The code above does the following:

- The dynamic constant is set to `force-dynamic`, preventing caching of responses on the Vercel platform. This ensures that each request for the SSE stream gets fresh data and is not served from cache.
- A `ReadableStream` is created to generate a stream of data to be sent to the client. In the start method of the stream, a message is encoded and enqueued into the stream's controller. This message will be sent to the client as part of the SSE stream.
- The `Response` object is created with headers specific to Server-Sent Events. These headers include the following:
  - `Connection: keep-alive` to maintain the connection open for streaming.
  - `Cache-Control: no-cache, no-transform` to prevent caching in browser.
  - `Content-Type: text/event-stream; charset=utf-8` to specify the content type as Server-Sent Events.
- The Response object containing the custom ReadableStream is returned from the endpoint. This response will be sent to clients requesting the SSE stream.

With this, you have created an endpoint that is able to stream responses. In the next sections, you will understand how you can stream [Completion](https://platform.openai.com/docs/guides/text-generation/completions-api) and [Chat Completion](https://platform.openai.com/docs/guides/text-generation/chat-completions-api) API responses from OpenAI with LangChain callbacks.
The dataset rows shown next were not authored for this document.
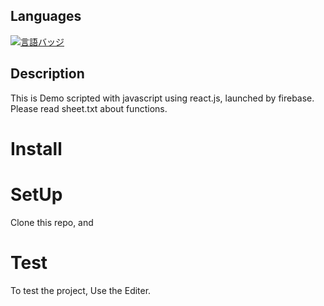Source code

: ## Languages
[![言語バッジ](https://img.shields.io/badge/-react-4285F4.svg?logo=react&style=flat-square&logoColor=white)]([https://ja.react.dev])
## Description
This is Demo scripted with javascript using react.js, launched by firebase.
Please read sheet.txt about functions.
# Install

# SetUp
Clone this repo, and 
# Test
To test the project, Use the Editer.
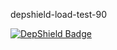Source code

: depshield-load-test-90

[![DepShield Badge](https://cpeters2.dev.depshield.sonatype.org/badges/depshield-load-cpeters2d/depshield-load-test-90/depshield.svg)](https://sonatype.github.io/depshield-github-pages)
## Streaming OpenAI Completion API responses with LangChain Callbacks

The OpenAI [Completion API](https://platform.openai.com/docs/guides/text-generation/completions-api) provides a powerful tool for generating text based on given prompt(s), useful in various real-life scenarios such as content generation and language translation. Integrating LangChain callbacks enables real-time streaming of responses, increasing perceived responsiveness in applications.

Create a file named `completionModel.tsx` in `app/lib` directory, defining a function which initializes an OpenAI instance with streaming enabled and LangChain callbacks, generating text in real-time.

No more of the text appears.